Stored data entries
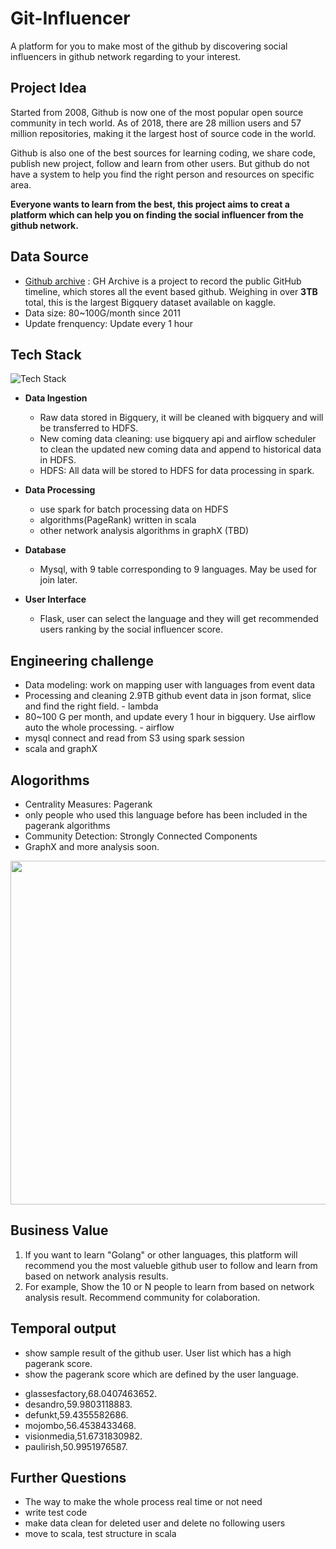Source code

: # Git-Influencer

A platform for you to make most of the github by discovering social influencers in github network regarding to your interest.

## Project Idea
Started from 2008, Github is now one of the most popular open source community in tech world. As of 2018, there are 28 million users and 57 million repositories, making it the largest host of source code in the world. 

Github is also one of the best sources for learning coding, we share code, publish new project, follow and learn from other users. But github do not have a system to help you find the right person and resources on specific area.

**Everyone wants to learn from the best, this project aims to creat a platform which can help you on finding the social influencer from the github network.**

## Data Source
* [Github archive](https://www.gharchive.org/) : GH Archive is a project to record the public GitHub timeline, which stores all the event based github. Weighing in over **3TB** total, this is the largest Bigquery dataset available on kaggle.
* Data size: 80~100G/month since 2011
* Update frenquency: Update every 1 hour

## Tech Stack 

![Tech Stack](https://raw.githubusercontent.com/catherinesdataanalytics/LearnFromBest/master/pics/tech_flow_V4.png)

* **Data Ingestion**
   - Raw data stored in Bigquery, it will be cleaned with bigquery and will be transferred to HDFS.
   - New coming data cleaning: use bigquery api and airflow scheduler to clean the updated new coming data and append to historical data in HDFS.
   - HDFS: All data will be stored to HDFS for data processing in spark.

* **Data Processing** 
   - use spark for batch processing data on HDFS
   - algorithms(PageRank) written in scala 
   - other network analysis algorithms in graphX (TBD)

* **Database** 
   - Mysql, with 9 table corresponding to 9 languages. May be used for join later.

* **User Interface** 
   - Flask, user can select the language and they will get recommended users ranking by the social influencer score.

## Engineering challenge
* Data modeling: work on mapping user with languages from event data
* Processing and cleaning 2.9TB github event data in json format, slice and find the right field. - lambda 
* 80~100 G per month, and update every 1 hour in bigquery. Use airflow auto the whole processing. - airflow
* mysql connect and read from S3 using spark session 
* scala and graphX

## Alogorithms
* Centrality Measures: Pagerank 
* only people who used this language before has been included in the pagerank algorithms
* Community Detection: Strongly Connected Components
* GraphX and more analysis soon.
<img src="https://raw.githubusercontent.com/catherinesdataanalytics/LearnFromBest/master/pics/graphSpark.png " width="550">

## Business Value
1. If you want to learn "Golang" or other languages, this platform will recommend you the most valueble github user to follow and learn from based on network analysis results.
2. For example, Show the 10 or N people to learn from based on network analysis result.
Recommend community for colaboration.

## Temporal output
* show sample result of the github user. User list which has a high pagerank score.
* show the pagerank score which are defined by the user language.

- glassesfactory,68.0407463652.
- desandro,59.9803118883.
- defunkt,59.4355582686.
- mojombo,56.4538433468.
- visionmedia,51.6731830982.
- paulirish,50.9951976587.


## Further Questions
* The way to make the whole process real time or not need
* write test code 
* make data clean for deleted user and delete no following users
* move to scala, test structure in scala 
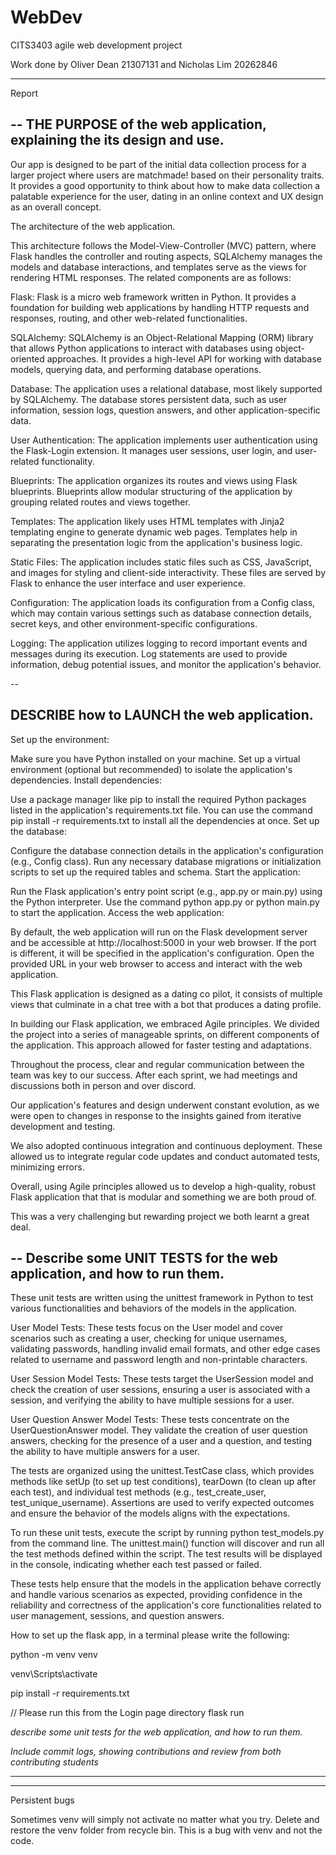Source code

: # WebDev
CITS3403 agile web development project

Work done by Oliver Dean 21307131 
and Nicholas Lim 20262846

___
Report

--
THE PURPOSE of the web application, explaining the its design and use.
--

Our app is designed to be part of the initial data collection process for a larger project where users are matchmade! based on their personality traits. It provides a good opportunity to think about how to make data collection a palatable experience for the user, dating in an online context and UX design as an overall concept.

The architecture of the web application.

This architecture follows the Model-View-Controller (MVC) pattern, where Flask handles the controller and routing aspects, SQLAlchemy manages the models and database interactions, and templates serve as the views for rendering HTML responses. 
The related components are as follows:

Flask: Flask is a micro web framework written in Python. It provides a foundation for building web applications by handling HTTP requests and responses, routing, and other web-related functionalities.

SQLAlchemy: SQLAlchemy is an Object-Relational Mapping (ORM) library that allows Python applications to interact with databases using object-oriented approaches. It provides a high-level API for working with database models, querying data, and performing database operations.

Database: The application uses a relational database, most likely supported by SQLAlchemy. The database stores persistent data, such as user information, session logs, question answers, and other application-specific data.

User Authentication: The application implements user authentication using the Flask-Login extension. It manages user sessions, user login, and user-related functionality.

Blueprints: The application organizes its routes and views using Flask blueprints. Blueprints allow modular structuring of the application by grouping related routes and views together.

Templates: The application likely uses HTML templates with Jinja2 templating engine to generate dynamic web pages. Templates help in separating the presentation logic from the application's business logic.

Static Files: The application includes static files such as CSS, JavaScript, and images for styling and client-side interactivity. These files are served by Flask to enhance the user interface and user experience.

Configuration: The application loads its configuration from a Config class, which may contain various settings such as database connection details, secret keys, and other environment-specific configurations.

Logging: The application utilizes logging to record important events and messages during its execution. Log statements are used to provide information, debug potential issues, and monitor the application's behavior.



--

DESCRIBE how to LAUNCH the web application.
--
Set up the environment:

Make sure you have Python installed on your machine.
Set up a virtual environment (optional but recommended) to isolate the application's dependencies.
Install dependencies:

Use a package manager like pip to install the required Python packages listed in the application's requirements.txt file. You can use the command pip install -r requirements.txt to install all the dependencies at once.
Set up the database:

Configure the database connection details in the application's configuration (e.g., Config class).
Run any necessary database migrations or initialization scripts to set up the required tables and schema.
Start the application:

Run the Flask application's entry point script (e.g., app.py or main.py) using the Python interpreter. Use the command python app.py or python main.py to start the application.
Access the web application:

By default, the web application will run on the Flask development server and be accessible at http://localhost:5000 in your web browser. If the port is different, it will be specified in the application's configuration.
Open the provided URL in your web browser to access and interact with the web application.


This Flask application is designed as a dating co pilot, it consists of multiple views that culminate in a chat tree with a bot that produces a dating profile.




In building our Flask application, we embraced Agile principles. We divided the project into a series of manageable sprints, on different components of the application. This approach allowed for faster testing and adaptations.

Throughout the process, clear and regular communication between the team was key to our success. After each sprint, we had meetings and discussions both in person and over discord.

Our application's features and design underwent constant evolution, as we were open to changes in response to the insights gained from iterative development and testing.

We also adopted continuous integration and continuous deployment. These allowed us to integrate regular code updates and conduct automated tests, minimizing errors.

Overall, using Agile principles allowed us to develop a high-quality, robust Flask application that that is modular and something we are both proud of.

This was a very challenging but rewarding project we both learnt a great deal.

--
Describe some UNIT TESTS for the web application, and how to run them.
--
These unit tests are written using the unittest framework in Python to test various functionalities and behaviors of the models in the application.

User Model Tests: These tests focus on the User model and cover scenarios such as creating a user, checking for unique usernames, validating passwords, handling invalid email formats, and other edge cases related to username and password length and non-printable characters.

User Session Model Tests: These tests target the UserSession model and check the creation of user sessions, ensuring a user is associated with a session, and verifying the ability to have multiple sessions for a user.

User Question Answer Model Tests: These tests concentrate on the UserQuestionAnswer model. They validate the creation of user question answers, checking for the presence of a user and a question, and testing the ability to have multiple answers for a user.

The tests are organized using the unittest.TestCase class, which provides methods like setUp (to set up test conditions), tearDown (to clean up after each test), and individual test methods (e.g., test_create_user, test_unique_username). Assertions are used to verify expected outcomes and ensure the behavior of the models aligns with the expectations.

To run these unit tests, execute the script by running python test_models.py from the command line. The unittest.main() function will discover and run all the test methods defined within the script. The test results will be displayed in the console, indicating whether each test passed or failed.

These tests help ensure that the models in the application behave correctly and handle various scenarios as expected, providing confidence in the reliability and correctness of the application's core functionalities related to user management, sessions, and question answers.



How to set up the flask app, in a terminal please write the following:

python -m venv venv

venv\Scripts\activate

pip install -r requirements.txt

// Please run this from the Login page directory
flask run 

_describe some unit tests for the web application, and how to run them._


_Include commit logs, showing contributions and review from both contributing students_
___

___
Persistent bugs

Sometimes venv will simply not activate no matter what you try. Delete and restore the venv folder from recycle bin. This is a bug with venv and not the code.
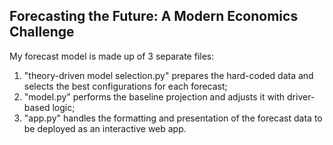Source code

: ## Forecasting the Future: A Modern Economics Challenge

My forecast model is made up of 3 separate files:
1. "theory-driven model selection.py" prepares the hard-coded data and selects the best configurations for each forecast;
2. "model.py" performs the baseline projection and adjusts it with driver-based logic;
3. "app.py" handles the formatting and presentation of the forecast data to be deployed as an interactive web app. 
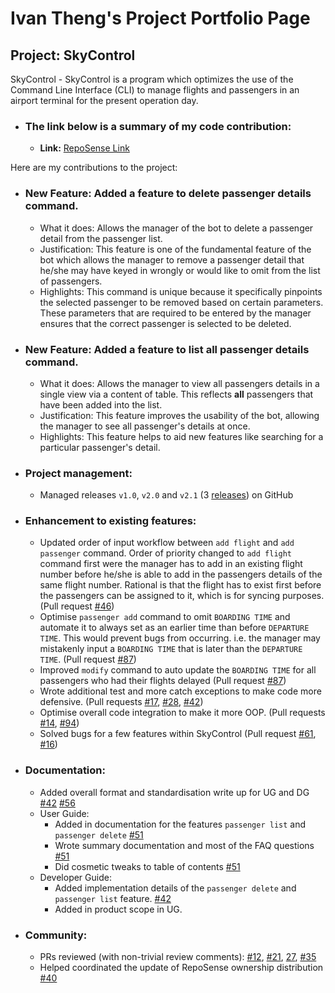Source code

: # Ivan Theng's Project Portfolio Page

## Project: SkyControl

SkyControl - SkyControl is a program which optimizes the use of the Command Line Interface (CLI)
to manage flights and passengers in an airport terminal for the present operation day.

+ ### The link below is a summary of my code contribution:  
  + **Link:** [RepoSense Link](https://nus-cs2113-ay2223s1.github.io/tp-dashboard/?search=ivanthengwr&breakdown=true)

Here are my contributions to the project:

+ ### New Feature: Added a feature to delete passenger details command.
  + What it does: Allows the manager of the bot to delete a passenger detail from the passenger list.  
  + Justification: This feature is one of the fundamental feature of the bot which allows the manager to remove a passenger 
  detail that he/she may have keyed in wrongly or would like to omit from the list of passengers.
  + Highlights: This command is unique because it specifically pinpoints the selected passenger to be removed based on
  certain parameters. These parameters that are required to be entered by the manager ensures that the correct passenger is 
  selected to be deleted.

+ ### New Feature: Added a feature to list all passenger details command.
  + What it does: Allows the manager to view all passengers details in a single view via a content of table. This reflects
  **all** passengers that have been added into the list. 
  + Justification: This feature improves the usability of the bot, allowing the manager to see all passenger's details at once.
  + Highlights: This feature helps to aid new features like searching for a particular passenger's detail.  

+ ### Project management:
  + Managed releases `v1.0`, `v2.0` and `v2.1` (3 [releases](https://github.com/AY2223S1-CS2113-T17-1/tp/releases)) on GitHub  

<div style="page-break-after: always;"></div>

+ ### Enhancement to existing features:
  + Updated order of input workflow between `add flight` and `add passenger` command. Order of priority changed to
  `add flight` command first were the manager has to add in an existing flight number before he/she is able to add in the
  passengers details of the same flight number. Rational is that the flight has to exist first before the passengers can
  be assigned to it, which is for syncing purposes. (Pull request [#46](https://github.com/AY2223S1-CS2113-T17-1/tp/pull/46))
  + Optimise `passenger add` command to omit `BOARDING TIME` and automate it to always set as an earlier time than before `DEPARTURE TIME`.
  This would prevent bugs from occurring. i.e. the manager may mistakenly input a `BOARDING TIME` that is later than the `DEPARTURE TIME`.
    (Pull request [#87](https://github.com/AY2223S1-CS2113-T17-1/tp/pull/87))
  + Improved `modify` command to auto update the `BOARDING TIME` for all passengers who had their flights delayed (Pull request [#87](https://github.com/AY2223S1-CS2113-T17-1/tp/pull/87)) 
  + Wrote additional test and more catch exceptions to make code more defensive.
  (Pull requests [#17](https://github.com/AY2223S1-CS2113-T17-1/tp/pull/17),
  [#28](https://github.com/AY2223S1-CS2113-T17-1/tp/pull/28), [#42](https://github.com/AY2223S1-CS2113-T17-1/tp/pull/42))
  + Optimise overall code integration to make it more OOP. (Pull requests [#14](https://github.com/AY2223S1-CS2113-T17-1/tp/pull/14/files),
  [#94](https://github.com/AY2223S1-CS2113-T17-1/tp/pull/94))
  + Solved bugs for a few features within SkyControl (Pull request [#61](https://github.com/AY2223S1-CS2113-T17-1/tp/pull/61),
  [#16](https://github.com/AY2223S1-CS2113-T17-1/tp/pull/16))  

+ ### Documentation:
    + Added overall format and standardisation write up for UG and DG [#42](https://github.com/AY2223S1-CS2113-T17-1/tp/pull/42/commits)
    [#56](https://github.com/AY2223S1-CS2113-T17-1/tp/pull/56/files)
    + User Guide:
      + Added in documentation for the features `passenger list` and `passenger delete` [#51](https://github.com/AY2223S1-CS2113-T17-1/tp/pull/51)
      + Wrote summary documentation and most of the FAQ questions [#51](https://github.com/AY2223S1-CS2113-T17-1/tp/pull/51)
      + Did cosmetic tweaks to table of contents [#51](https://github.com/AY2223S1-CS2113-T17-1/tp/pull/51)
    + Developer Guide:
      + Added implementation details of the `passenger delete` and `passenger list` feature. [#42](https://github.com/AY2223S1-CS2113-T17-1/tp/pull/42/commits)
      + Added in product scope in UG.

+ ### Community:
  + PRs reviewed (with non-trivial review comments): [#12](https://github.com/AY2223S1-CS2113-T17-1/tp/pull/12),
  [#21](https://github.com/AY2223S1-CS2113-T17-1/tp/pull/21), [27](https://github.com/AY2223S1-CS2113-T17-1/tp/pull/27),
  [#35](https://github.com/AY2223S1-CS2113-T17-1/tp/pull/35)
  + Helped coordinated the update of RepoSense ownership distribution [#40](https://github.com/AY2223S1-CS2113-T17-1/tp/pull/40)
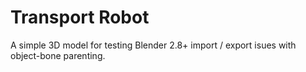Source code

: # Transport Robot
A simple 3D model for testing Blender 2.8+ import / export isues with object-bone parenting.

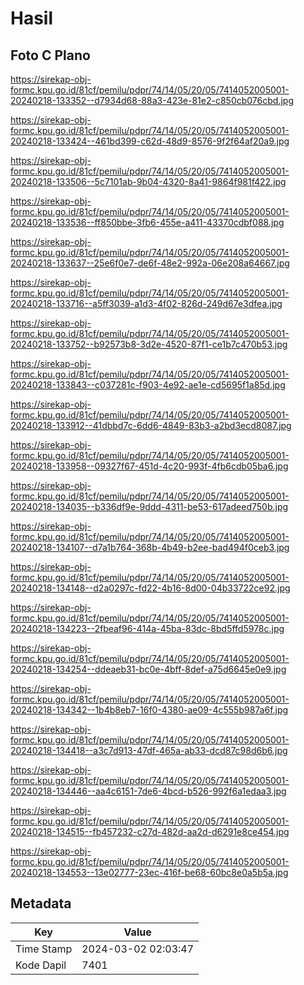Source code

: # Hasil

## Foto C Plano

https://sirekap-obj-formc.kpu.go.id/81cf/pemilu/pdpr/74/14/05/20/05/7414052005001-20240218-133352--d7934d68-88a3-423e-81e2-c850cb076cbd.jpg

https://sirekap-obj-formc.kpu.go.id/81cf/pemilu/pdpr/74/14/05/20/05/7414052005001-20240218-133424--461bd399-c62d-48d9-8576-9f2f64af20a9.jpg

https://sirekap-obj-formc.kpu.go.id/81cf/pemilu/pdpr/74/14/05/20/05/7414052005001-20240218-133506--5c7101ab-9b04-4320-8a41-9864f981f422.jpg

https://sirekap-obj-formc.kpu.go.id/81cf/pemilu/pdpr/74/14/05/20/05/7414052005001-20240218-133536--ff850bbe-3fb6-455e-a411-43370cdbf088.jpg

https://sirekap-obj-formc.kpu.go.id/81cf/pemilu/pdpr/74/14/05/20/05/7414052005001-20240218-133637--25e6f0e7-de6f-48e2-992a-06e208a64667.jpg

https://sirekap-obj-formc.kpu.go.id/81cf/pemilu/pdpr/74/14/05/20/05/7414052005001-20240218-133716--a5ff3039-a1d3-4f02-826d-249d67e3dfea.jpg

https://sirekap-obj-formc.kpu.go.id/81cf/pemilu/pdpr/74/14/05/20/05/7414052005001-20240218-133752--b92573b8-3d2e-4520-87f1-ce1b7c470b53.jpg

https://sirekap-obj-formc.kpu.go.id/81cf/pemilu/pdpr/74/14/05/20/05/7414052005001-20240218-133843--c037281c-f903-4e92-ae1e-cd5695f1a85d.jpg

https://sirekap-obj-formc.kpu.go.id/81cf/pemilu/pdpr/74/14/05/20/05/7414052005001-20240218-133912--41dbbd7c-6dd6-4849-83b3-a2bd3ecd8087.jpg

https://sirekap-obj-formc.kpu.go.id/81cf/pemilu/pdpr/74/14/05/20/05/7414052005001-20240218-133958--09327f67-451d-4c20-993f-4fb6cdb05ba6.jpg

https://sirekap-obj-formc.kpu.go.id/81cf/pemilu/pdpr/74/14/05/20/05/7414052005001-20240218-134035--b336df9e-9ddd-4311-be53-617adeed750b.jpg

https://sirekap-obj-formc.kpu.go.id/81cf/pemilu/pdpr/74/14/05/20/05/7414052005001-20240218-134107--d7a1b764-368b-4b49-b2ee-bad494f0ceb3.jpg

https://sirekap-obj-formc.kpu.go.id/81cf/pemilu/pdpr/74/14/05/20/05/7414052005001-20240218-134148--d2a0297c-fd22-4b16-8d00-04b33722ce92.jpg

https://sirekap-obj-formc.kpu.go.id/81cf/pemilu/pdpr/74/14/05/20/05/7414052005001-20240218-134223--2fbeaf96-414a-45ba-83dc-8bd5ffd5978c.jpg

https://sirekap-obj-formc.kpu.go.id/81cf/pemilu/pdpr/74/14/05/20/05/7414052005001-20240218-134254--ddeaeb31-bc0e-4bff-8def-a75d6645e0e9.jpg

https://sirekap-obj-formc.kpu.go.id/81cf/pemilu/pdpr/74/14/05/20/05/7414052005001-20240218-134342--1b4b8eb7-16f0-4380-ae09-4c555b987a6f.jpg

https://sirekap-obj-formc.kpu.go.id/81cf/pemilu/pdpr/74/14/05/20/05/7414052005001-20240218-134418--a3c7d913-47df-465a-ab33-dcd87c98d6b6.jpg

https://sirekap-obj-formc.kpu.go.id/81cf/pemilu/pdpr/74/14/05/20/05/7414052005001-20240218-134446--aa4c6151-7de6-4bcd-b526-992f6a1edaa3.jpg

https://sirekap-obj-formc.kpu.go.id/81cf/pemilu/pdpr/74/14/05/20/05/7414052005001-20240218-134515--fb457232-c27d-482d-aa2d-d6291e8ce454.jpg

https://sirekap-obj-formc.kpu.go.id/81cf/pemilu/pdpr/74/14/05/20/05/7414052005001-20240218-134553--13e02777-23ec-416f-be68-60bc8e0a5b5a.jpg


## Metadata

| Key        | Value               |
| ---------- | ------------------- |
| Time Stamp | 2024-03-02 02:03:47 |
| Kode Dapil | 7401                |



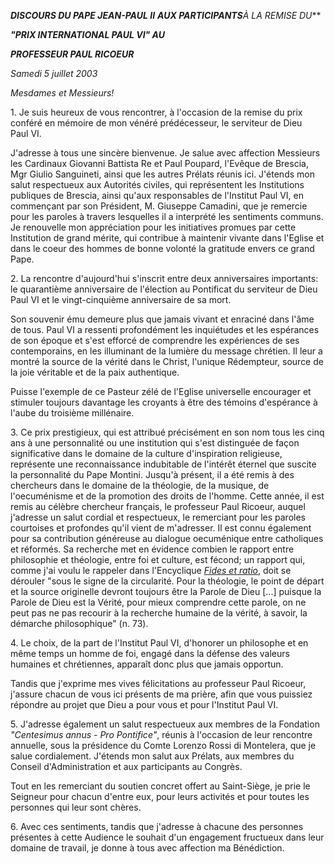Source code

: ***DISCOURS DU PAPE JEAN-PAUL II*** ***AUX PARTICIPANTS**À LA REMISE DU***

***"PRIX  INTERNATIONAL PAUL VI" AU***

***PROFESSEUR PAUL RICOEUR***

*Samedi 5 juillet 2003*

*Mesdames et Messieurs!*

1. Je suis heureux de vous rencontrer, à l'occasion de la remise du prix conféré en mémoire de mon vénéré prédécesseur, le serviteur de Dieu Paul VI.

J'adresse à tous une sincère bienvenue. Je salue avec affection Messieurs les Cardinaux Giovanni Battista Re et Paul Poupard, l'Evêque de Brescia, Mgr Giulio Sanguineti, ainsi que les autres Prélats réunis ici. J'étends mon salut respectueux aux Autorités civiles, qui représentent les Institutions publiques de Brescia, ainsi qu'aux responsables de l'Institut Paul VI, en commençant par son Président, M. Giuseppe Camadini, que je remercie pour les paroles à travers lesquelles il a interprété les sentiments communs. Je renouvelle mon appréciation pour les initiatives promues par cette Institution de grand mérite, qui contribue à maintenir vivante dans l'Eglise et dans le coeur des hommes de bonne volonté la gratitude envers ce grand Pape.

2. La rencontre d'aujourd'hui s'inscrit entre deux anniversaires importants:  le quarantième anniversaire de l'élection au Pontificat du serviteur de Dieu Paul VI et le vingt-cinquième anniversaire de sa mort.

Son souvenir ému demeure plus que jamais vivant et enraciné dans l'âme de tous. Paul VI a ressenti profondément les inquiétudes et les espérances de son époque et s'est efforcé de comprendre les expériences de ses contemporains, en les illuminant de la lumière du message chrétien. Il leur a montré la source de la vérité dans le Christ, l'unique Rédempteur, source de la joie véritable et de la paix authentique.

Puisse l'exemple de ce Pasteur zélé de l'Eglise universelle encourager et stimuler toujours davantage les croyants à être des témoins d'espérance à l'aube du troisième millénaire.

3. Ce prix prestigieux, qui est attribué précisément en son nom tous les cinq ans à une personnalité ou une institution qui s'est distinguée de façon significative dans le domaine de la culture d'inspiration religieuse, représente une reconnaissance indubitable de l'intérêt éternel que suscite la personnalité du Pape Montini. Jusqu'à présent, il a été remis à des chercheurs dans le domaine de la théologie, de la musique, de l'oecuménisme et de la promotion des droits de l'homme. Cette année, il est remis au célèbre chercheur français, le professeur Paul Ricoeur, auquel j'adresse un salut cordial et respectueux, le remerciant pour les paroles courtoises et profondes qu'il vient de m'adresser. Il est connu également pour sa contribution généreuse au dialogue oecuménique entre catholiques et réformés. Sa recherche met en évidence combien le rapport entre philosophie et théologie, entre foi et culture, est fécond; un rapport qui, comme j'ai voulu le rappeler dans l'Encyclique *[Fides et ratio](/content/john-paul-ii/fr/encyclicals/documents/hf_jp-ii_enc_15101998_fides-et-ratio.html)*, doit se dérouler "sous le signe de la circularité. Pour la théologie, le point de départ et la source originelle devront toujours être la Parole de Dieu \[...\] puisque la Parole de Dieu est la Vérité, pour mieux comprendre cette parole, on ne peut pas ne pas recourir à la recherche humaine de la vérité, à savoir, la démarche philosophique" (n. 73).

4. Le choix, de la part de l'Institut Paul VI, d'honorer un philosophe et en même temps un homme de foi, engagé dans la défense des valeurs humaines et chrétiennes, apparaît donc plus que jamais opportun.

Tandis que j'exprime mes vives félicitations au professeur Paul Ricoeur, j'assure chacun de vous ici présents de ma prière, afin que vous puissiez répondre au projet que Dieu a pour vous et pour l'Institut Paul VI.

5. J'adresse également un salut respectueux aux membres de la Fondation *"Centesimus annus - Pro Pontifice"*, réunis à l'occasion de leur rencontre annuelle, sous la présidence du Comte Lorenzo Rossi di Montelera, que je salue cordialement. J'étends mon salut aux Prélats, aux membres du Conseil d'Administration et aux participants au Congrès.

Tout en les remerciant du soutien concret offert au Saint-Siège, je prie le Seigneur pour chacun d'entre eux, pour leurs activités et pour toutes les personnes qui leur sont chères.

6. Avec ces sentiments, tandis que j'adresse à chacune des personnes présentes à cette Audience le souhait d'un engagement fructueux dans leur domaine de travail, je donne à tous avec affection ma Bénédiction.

● **What you will do**: From the first line of the entries down to the line with "Started from 2008, Github", print each line exactly; omit any picture.

● **Task output**:
Source code

: # Git-Influencer

A platform for you to make most of the github by discovering social influencers in github network regarding to your interest.

## Project Idea
Started from 2008, Github is now one of the most popular open source community in tech world. As of 2018, there are 28 million users and 57 million repositories, making it the largest host of source code in the world. 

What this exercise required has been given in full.